Real Grisignano, Marta Bernardelle verso il recupero: "Il tempo non passa mai, ma imparo da tutto"

Real Grisignano, Marta Bernardelle verso il recupero: "Il tempo non passa mai, ma imparo da tutto"

Una stagione iniziata sotto una cattiva stella - e cioè con la rottura del crociato in un’amichevole pre-campionato - si è col tempo trasformata in un prezioso percorso di crescita. Tanto per Marta Bernardelle, costretta a sostenere le compagne dagli spalti (ma ormai vicina al pieno recupero), quanto per il Real Grisignano, capace di superare e riscrivere i propri limiti.
“Grazie al supporto fisioterapico di Giorgia Benetti e a quello emotivo della squadra - in particolare Lisa Semolini, che si allena insieme a me - tutto procede bene. Certo, sento ancora dolore, ma cerco di prendere il lato positivo: è dovuto al lavoro e quindi funzionale al mio rientro. Guardare le partite da fuori mi sta comunque permettendo di capire tante dinamiche che dall’interno non avrei saputo cogliere, in qualche modo mi sto arricchendo”.

A lezioni di futsal con un maestro speciale: Luca Mastrogiovanni. “Se le giornate da infortunata scorrono lente, dal suo arrivo in poi le settimane che mancano al mio recupero sembrano non passare mai. Sto perdendo allenamenti incredibili e certe partite, perfettamente lette, in cui sarei entrata anche col tutore. I derby di Coppa con l’Infinity ci hanno davvero regalato emozioni, dobbiamo tanto al mister”. Ultimi 80’ della regular season per un Real Grisignano che, contro la Polisportiva, si gioca la qualificazione aritmetica ai playoff. “Avversaria ostica, ma - a parte nell’ultimo turno col Boca - ci viene più facile giocare contro le squadre ben attrezzate, per cui sono fiduciosa.
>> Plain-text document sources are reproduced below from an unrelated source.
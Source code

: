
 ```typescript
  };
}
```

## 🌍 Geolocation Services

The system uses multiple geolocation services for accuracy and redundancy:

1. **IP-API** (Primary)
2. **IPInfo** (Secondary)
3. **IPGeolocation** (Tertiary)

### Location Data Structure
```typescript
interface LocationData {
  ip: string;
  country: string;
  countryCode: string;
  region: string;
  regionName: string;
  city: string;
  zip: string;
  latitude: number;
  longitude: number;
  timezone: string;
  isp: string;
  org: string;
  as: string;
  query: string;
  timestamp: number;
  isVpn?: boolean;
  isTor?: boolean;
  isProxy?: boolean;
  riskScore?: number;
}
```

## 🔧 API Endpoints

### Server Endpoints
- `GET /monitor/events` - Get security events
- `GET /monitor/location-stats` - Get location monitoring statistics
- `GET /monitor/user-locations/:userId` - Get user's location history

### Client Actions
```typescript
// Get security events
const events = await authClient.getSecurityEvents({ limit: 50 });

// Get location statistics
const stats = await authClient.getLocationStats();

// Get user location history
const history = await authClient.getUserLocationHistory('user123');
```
Chi nella prima parte ha giocato bene, ora sta calcando il campo con personalità. Quando sento il fischio d’inizio, penso sempre che in qualche modo ce la faremo”.
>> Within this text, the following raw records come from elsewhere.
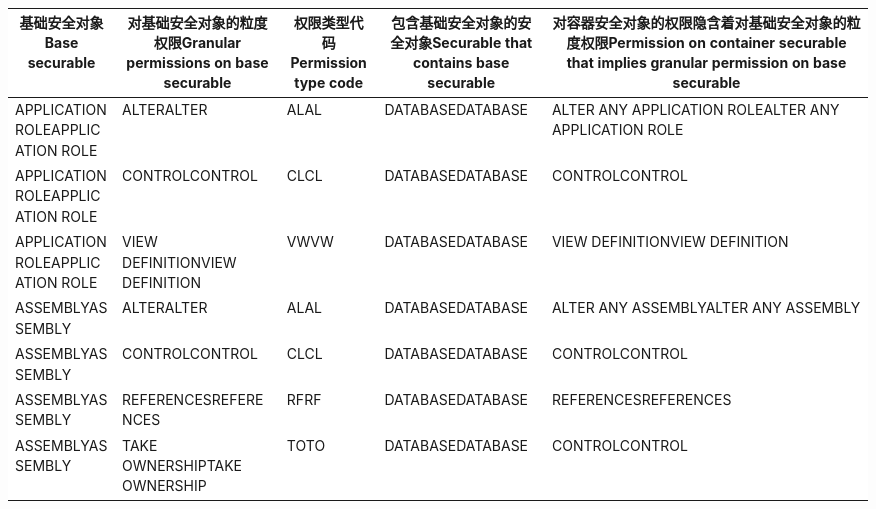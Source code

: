 |<span data-ttu-id="30a1e-239">基础安全对象</span><span class="sxs-lookup"><span data-stu-id="30a1e-239">Base securable</span></span>|<span data-ttu-id="30a1e-240">对基础安全对象的粒度权限</span><span class="sxs-lookup"><span data-stu-id="30a1e-240">Granular permissions on base securable</span></span>|<span data-ttu-id="30a1e-241">权限类型代码</span><span class="sxs-lookup"><span data-stu-id="30a1e-241">Permission type code</span></span>|<span data-ttu-id="30a1e-242">包含基础安全对象的安全对象</span><span class="sxs-lookup"><span data-stu-id="30a1e-242">Securable that contains base securable</span></span>|<span data-ttu-id="30a1e-243">对容器安全对象的权限隐含着对基础安全对象的粒度权限</span><span class="sxs-lookup"><span data-stu-id="30a1e-243">Permission on container securable that implies granular permission on base securable</span></span>|  
|--------------------|--------------------------------------------|--------------------------|--------------------------------------------|------------------------------------------------------------------------------------------|  
|<span data-ttu-id="30a1e-244">APPLICATION ROLE</span><span class="sxs-lookup"><span data-stu-id="30a1e-244">APPLICATION ROLE</span></span>|<span data-ttu-id="30a1e-245">ALTER</span><span class="sxs-lookup"><span data-stu-id="30a1e-245">ALTER</span></span>|<span data-ttu-id="30a1e-246">AL</span><span class="sxs-lookup"><span data-stu-id="30a1e-246">AL</span></span>|<span data-ttu-id="30a1e-247">DATABASE</span><span class="sxs-lookup"><span data-stu-id="30a1e-247">DATABASE</span></span>|<span data-ttu-id="30a1e-248">ALTER ANY APPLICATION ROLE</span><span class="sxs-lookup"><span data-stu-id="30a1e-248">ALTER ANY APPLICATION ROLE</span></span>|  
|<span data-ttu-id="30a1e-249">APPLICATION ROLE</span><span class="sxs-lookup"><span data-stu-id="30a1e-249">APPLICATION ROLE</span></span>|<span data-ttu-id="30a1e-250">CONTROL</span><span class="sxs-lookup"><span data-stu-id="30a1e-250">CONTROL</span></span>|<span data-ttu-id="30a1e-251">CL</span><span class="sxs-lookup"><span data-stu-id="30a1e-251">CL</span></span>|<span data-ttu-id="30a1e-252">DATABASE</span><span class="sxs-lookup"><span data-stu-id="30a1e-252">DATABASE</span></span>|<span data-ttu-id="30a1e-253">CONTROL</span><span class="sxs-lookup"><span data-stu-id="30a1e-253">CONTROL</span></span>|  
|<span data-ttu-id="30a1e-254">APPLICATION ROLE</span><span class="sxs-lookup"><span data-stu-id="30a1e-254">APPLICATION ROLE</span></span>|<span data-ttu-id="30a1e-255">VIEW DEFINITION</span><span class="sxs-lookup"><span data-stu-id="30a1e-255">VIEW DEFINITION</span></span>|<span data-ttu-id="30a1e-256">VW</span><span class="sxs-lookup"><span data-stu-id="30a1e-256">VW</span></span>|<span data-ttu-id="30a1e-257">DATABASE</span><span class="sxs-lookup"><span data-stu-id="30a1e-257">DATABASE</span></span>|<span data-ttu-id="30a1e-258">VIEW DEFINITION</span><span class="sxs-lookup"><span data-stu-id="30a1e-258">VIEW DEFINITION</span></span>|  
|<span data-ttu-id="30a1e-259">ASSEMBLY</span><span class="sxs-lookup"><span data-stu-id="30a1e-259">ASSEMBLY</span></span>|<span data-ttu-id="30a1e-260">ALTER</span><span class="sxs-lookup"><span data-stu-id="30a1e-260">ALTER</span></span>|<span data-ttu-id="30a1e-261">AL</span><span class="sxs-lookup"><span data-stu-id="30a1e-261">AL</span></span>|<span data-ttu-id="30a1e-262">DATABASE</span><span class="sxs-lookup"><span data-stu-id="30a1e-262">DATABASE</span></span>|<span data-ttu-id="30a1e-263">ALTER ANY ASSEMBLY</span><span class="sxs-lookup"><span data-stu-id="30a1e-263">ALTER ANY ASSEMBLY</span></span>|  
|<span data-ttu-id="30a1e-264">ASSEMBLY</span><span class="sxs-lookup"><span data-stu-id="30a1e-264">ASSEMBLY</span></span>|<span data-ttu-id="30a1e-265">CONTROL</span><span class="sxs-lookup"><span data-stu-id="30a1e-265">CONTROL</span></span>|<span data-ttu-id="30a1e-266">CL</span><span class="sxs-lookup"><span data-stu-id="30a1e-266">CL</span></span>|<span data-ttu-id="30a1e-267">DATABASE</span><span class="sxs-lookup"><span data-stu-id="30a1e-267">DATABASE</span></span>|<span data-ttu-id="30a1e-268">CONTROL</span><span class="sxs-lookup"><span data-stu-id="30a1e-268">CONTROL</span></span>|  
|<span data-ttu-id="30a1e-269">ASSEMBLY</span><span class="sxs-lookup"><span data-stu-id="30a1e-269">ASSEMBLY</span></span>|<span data-ttu-id="30a1e-270">REFERENCES</span><span class="sxs-lookup"><span data-stu-id="30a1e-270">REFERENCES</span></span>|<span data-ttu-id="30a1e-271">RF</span><span class="sxs-lookup"><span data-stu-id="30a1e-271">RF</span></span>|<span data-ttu-id="30a1e-272">DATABASE</span><span class="sxs-lookup"><span data-stu-id="30a1e-272">DATABASE</span></span>|<span data-ttu-id="30a1e-273">REFERENCES</span><span class="sxs-lookup"><span data-stu-id="30a1e-273">REFERENCES</span></span>|  
|<span data-ttu-id="30a1e-274">ASSEMBLY</span><span class="sxs-lookup"><span data-stu-id="30a1e-274">ASSEMBLY</span></span>|<span data-ttu-id="30a1e-275">TAKE OWNERSHIP</span><span class="sxs-lookup"><span data-stu-id="30a1e-275">TAKE OWNERSHIP</span></span>|<span data-ttu-id="30a1e-276">TO</span><span class="sxs-lookup"><span data-stu-id="30a1e-276">TO</span></span>|<span data-ttu-id="30a1e-277">DATABASE</span><span class="sxs-lookup"><span data-stu-id="30a1e-277">DATABASE</span></span>|<span data-ttu-id="30a1e-278">CONTROL</span><span class="sxs-lookup"><span data-stu-id="30a1e-278">CONTROL</span></span>|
È stato proprio con i colori blaugrana che Marta ha scoperto il futsal: Under 19, fino al rapido salto in Serie A e il 18° compleanno con la maglia della Nazionale. Poi le esperienze con Padova e Vip, prima del ritorno alla base. “Pensavo che avrei ritrovato un gruppo chiuso, dall’esterno se ne percepiva la solidità, ma mi sbagliavo: tutte sono state carinissime fin dal primo istante. La società? In un periodo storico in cui è difficile stare in piedi a lungo, il Real Grisignano è sempre il Real Grisignano: serio e affidabile. E questo fa estremamente piacere”.